The 8854 form when renouncing requires 5 years instead of 3 years of back tax filing. People who want to renounce have been sending 5 years instead of 3 years to the Streamlined Procedure.
BTW, what city will you relinquish or renounce in?
For how long it might soon take to renounce, you may end up having to file an extra two years over and above the 3 for Streamlined!
There is a detailed post about the situation on New Zealand here: http://isaacbrocksociety.ca/2014/01/11/updated-analysis-and-comment-on-new-zealands-stealth-fatca-enabling-legislation/
Here is a short version that summarises:
1/ The NZ cabinet has already agreed to “negotiate” a Model 1 IGA with the US. This has not been subject to consultation or parliamentary process.
2/ NZ has extensive Privacy laws and Human Rights laws that would need to be broken for New Zealand FIs to adhere to FATCA.
3/ The NZ gov has introduced a bill to force NZ FIs to comply with the IGA. It does this by defining the IGA as a Dual Tax Treaty, which overrides domestic Privacy laws. It is not clear to me how this gets round the human rights issues.
4/ The FATCA section (called Foreign account information-sharing agreements) is buried in the bill which contains much unrelated legislation
5/ That bill has been referred to Select Committee and is open for public submissions, closing on 5th Feb. The link for submissions is here: http://www.parliament.nz/en-nz/pb/sc/make-submission/50SCFE_SCF_00DBHOH_BILL12926_1/taxation-annual-rates-employee-allowances-and-remedial
As far as I am aware, this is the only situation in the world at present where a government is calling for public submissions on FATCA. Anyone can make a submission.
@WhatAmI @KalC Thanks, this helps to clarify things somewhat. So ultimately 5 years instead of three if one wants to be rid of them. This just keeps getting better. I’m still going to try to relinquish first and see how that goes. Either way, it will be at the Toronto consulate.

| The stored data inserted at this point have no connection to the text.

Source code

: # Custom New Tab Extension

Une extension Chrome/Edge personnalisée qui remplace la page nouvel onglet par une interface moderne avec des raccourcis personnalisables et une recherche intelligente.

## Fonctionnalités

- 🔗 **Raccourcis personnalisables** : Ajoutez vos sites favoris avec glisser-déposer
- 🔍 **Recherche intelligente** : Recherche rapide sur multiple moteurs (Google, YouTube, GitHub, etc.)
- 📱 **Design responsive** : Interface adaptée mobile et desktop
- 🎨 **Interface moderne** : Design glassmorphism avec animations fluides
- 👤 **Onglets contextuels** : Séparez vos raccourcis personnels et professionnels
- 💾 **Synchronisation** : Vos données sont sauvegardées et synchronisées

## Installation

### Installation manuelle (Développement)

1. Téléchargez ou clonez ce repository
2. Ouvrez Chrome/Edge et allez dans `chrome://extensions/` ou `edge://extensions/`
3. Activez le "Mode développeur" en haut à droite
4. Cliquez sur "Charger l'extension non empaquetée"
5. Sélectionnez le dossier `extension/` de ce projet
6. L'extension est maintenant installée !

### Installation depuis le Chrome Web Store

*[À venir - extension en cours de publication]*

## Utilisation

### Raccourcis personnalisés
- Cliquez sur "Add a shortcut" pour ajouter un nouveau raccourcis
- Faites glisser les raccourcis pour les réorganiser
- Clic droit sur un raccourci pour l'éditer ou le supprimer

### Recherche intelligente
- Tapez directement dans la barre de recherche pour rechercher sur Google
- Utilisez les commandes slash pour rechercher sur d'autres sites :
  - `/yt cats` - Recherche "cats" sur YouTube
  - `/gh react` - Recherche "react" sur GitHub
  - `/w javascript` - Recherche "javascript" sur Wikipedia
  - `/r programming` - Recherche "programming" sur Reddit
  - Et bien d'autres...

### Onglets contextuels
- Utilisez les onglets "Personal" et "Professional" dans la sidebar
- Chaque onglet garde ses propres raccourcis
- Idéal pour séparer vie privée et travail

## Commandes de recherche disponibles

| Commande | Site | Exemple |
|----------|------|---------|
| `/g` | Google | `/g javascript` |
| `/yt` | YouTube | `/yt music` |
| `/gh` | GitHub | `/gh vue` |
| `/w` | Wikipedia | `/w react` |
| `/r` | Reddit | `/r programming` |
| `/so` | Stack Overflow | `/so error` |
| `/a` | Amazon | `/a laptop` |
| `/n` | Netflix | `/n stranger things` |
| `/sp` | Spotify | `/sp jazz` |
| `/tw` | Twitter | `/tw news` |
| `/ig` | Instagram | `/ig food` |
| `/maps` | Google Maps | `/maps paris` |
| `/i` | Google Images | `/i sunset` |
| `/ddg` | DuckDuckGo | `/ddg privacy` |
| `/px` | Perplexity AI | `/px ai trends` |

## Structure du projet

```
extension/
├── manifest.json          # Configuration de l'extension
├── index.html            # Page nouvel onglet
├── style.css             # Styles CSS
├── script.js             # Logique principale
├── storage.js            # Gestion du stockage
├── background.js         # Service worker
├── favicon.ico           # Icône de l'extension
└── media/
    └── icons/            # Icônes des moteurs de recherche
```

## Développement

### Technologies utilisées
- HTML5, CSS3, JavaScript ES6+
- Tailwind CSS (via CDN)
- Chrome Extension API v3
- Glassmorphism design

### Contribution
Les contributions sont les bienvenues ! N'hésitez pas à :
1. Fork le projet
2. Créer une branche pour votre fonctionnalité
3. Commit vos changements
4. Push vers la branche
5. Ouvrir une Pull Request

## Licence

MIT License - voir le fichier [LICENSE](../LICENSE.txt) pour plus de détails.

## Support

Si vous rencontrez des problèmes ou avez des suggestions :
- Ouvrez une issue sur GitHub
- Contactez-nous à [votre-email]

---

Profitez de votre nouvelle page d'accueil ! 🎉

I think it’s more a case that the 8854 form hasn’t been changed to reflect those who entered the newer Streamlined process. I renounced and went Streamlined so it’s certainly possible. Though as Bubblebustin points out, depending on how long it takes (Vancouver embassy comes to mind) you may well be filing more than 3 years before you’ve finished.
Still, I wonder if there might be a sea change on the horizon:
http://www.accidentaluscitizen.com/category/citizenship-renunciation/
Could we see the IRS being more open to changes that would help people caught in a net they knew nothing about? Any more info/sources on this? Given the difficulty of getting an SSN, an alternative would certainly be welcome.